### Work task
The word "sistema" marks the lines you need; copy each of them from the data.

### Task inputs
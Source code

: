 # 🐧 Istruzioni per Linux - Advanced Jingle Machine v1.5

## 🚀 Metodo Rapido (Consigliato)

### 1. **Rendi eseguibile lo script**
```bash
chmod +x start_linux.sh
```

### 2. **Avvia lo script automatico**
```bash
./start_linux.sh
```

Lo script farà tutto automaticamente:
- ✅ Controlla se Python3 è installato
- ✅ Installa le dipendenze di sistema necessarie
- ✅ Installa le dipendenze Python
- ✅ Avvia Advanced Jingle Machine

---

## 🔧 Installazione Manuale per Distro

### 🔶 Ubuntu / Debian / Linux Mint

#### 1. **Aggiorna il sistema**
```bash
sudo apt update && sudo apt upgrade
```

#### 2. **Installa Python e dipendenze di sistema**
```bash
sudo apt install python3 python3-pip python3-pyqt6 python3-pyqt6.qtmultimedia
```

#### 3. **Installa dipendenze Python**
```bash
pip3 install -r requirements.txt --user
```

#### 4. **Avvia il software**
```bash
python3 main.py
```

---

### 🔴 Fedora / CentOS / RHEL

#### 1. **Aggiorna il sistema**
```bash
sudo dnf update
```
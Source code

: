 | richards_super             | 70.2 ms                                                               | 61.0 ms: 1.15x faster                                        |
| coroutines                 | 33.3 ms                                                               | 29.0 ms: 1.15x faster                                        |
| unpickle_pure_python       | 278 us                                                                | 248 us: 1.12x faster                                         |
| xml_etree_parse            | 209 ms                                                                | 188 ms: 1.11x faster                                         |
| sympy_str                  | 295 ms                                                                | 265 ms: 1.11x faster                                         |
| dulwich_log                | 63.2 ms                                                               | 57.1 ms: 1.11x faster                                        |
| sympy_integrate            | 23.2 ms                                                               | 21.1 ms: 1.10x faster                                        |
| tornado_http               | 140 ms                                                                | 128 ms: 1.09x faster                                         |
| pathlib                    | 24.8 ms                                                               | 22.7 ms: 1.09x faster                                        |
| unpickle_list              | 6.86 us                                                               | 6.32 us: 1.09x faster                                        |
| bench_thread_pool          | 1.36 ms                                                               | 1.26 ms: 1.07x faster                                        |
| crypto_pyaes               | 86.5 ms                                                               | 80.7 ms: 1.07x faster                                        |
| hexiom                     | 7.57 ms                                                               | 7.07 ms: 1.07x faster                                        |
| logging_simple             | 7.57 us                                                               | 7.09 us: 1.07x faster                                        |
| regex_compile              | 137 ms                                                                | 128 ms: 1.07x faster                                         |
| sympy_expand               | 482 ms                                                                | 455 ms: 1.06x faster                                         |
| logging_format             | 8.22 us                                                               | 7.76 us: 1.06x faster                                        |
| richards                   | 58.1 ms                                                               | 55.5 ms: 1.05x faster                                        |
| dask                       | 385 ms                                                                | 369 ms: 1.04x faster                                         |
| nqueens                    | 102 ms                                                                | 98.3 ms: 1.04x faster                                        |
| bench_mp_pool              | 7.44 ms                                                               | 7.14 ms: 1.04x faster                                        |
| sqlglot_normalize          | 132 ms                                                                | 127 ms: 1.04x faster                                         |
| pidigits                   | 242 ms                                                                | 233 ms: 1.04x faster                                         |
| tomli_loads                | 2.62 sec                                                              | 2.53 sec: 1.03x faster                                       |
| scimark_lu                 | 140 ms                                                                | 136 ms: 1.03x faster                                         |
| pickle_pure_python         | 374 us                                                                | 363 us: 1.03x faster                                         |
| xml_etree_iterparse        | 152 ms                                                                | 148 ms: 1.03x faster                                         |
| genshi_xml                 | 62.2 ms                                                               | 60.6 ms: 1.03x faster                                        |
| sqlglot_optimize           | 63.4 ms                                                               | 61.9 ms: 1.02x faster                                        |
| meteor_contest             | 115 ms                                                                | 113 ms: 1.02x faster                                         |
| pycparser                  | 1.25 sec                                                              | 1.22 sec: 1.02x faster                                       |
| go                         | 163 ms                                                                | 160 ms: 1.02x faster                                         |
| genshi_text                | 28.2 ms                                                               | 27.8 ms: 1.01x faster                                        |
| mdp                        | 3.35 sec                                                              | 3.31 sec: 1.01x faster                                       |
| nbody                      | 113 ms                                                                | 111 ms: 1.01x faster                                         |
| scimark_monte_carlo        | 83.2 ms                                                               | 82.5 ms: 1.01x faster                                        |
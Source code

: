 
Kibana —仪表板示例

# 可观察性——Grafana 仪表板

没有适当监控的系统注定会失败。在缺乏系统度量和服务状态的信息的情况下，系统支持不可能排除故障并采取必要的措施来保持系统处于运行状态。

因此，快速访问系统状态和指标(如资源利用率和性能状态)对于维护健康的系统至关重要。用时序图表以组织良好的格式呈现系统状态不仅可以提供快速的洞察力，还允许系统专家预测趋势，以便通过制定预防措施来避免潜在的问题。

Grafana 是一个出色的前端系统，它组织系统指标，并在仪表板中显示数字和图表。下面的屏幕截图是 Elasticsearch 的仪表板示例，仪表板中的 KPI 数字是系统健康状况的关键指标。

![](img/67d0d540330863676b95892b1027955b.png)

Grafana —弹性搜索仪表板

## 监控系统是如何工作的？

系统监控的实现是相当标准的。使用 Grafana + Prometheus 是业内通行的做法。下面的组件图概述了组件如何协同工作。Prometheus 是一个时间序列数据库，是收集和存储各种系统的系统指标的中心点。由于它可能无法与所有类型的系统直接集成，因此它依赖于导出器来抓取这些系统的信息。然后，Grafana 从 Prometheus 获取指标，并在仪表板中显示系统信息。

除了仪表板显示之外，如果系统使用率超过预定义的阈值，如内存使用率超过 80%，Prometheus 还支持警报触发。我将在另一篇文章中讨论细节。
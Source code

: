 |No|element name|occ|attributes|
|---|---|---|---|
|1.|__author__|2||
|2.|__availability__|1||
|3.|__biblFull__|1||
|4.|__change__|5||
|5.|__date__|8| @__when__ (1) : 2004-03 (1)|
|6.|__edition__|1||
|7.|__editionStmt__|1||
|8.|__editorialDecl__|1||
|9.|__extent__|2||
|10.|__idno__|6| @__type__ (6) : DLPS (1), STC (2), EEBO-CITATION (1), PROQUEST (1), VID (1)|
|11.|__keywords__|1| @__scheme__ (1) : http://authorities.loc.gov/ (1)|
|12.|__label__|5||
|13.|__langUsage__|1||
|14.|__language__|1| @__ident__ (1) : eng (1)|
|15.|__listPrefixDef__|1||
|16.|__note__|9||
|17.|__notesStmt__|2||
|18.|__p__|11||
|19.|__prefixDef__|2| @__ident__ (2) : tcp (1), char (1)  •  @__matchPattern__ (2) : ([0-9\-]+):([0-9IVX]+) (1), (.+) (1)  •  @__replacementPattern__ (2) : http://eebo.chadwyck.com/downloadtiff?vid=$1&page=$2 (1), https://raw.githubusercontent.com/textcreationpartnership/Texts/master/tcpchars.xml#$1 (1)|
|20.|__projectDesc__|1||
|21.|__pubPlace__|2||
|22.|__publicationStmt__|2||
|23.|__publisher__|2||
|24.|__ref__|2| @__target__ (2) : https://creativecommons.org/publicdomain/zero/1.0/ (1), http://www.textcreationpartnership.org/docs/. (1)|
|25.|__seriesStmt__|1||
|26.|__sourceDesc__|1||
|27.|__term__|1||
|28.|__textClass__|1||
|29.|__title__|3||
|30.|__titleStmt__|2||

### Response area
- ✅ Installa le dipendenze di sistema necessarie
#### 1. **Aggiorna il sistema**
#### 2. **Installa Python e dipendenze di sistema**
#### 1. **Aggiorna il sistema**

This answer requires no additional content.